What we actually impart when we rush a class along from product to product is pseudo-knowledge, the feeling in the students that they’ve learned a subject or acquired a skill. Unless the student already identifies as an artist, is especially dedicated to acquiring skills, is unusually attentive, has exceptional memory and immediately applies the knowledge to personal practice outside of class, little of what is learned will be retained even short-term except the illusion of knowledge.
Self-confidence is encouraged when there is entrenched skill developed by surmounting obstacles and overcoming difficulties both physical and otherwise; students learn to develop strategies by which to create despite their own fears and hesitations. These incremental victories happen as tactile skill development is paired with ideas and understood with more and more emotional complexity. When difficult tasks are accomplished with less and less guidance, the learning experience moves from dependence to collaboration to independence, detail and mechanics are supported by concept. The knowledge structure is created by exposure, application, analysis and aware repetition, attentive repetition, conscious repetition, and fuelled by a mix of so-called instinct and personal, as opposed to imposed, intent.

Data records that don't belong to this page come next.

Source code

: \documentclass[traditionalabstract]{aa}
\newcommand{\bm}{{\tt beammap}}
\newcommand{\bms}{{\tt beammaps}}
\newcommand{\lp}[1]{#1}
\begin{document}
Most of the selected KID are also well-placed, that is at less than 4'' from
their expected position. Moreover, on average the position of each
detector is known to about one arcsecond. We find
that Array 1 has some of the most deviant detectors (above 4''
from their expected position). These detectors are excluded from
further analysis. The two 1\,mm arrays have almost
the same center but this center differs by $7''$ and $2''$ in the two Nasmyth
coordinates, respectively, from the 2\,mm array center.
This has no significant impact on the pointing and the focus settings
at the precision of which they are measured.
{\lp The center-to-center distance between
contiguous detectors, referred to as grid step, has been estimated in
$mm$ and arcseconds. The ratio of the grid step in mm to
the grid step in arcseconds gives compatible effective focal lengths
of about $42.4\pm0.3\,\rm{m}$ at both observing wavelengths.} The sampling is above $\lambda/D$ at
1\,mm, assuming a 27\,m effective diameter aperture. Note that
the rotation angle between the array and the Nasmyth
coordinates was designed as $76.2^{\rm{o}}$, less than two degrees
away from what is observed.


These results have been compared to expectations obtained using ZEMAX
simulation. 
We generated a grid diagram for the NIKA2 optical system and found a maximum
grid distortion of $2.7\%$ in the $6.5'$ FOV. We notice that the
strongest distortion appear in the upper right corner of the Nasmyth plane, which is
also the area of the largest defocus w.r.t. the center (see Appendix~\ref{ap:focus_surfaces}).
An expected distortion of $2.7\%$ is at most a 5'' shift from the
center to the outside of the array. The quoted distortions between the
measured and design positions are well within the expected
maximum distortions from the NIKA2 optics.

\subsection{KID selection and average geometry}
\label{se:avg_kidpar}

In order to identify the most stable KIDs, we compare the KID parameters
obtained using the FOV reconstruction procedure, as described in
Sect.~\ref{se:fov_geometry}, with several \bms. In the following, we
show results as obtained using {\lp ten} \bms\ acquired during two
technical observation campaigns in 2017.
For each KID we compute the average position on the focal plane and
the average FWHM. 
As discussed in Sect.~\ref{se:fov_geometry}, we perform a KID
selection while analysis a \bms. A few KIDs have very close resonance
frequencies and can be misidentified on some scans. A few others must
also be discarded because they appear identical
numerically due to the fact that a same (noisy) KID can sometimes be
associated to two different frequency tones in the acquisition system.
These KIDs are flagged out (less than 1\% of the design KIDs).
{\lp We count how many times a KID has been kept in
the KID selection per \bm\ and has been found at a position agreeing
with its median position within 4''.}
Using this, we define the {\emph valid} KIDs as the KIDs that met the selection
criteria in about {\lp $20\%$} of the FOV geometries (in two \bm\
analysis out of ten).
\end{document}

It’s a tall order. To teach art in this way persons trained to function within the system of imposed constraints would have to become a resister, even a revolutionary. First and foremost they’d have to change their concepts of their roles as educators. Whom do they serve? And what exactly are they teaching? If they claim to teach art, they must make sure they are actually not teaching through art, though if they are themselves products of the imposed system, they might not see the difference.
Once teachers decide that they teach Art, they will then have to change their students’ concepts of themselves as art learners, beginning by never calling them ‘artist ‘until they’ve learned what that actually means. If the teachers themselves are – or even if they were – artists, in all that the profession entails, that task will not be as daunting.